My primary-care doctor would have noticed hearing loss at my annual check-up.
Most primary-care doctors do not screen for hearing at annual exams. They may not detect any hearing loss since you are usually in a very quiet room and speaking one on one when you meet with them.
Hearing loss is just “normal” for someone my age.
While it may be normal to experience hearing loss as we age, that does not mean we need to just “put up with it”. It is normal to experience any number of medical issues, from acne to blurry vision to headaches. That does not mean we have to live with them. Just as you would seek treatment for any of these conditions, you should seek treatment for your hearing loss.
Nothing can be done about my hearing loss.
Many doctors are not aware of the advances that have been made in hearing aids and may mistakenly tell their patients that their hearing loss cannot be treated. Visiting an audiologist is the best first step to finding out what can be done to treat your hearing loss.
Hearing aids will make me look old or handicapped.
With the advanced technologies now available, hearing aids can be virtually undetectable. You will seem much “older” if you constantly have to ask people to repeat themselves or speak up than you will if you wear a hearing aid.

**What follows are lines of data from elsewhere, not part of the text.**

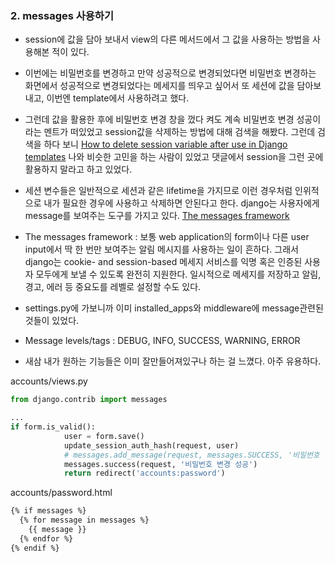 ### 2. messages 사용하기

- session에 값을 담아 보내서 view의 다른 메서드에서 그 값을 사용하는 방법을 사용해본 적이 있다.
- 이번에는 비밀번호를 변경하고 만약 성공적으로 변경되었다면 비밀번호 변경하는 화면에서 성공적으로 변경되었다는 메세지를 띄우고 싶어서 또 세션에 값을 담아보내고, 이번엔 template에서 사용하려고 했다. 
- 그런데 값을 활용한 후에 비밀번호 변경 창을 껐다 켜도 계속 비밀번호 변경 성공이라는 멘트가 떠있었고 session값을 삭제하는 방법에 대해 검색을 해봤다. 그런데 검색을 하다 보니 [How to delete session variable after use in Django templates](https://stackoverflow.com/questions/56414493/how-to-delete-session-variable-after-use-in-django-templates) 나와 비슷한 고민을 하는 사람이 있었고 댓글에서 session을 그런 곳에 활용하지 말라고 하고 있었다.
- 세션 변수들은 일반적으로 세션과 같은 lifetime을 가지므로 이런 경우처럼 인위적으로 내가 필요한 경우에 사용하고 삭제하면 안된다고 한다. django는 사용자에게 message를 보여주는 도구를 가지고 있다. [The messages framework](https://docs.djangoproject.com/ko/3.2/ref/contrib/messages/)

- The messages framework : 보통 web application의 form이나 다른 user input에서 딱 한 번만 보여주는 알림 메시지를 사용하는 일이 흔하다. 그래서 django는 cookie- and session-based 메세지 서비스를 익명 혹은 인증된 사용자 모두에게 보낼 수 있도록 완전히 지원한다. 일시적으로 메세지를 저장하고 알림, 경고, 에러 등 중요도를 레벨로 설정할 수도 있다.
- settings.py에 가보니까 이미 installed_apps와 middleware에 message관련된 것들이 있었다.
- Message levels/tags : DEBUG, INFO, SUCCESS, WARNING, ERROR
- 새삼 내가 원하는 기능들은 이미 잘만들어져있구나 하는 걸 느꼈다. 아주 유용하다.

accounts/views.py

```python
from django.contrib import messages

...
if form.is_valid():
            user = form.save()
            update_session_auth_hash(request, user)
            # messages.add_message(request, messages.SUCCESS, '비밀번호 변경 성공') 아래는 shortcut
            messages.success(request, '비밀번호 변경 성공')
            return redirect('accounts:password')
```



accounts/password.html

```html
{% if messages %}
  {% for message in messages %}
    {{ message }}
  {% endfor %}
{% endif %}
```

Consequences of Untreated Hearing Loss
Perhaps you’ve lived with hearing loss because you feel it is an inevitable part of life. But hearing loss is more than an inconvenience. It can seriously impact your quality of life. Below you will find some very important reasons to have your hearing checked regularly to detect hearing loss early.
Embarrassment over not being able to hear others in conversation causes some people to withdraw socially. This can cause a sense of isolation and loneliness which can lead to depression.
Being unaware of sounds around you can pose a risk to your personal safety. Much of what we learn comes from what we hear. When your hearing is compromised, it can affect your learning and memory.
Untreated hearing loss can actually lead to further hearing loss. When you underuse your natural hearing apparatus, it can atrophy (become weak) causing it to be even harder for you to hear.
Research now shows that there may be a link between hearing loss and Alzheimer’s or Dementia. Hearing loss can cause some people to become socially withdrawn. Strong social connections are believed to combat the effects of Alzheimer’s. Therefore, if you are withdrawing socially due to hearing loss, you may be increasing your risk of Alzheimer’s.
For these reasons and many more, we encourage you to get yearly hearing screenings starting at age fifty. In fact, at The Eye Clinic of Wisconsin, we feel it is so important that we offer free screenings to all patients ages fifty-five and over who come in for a comprehensive eye exam.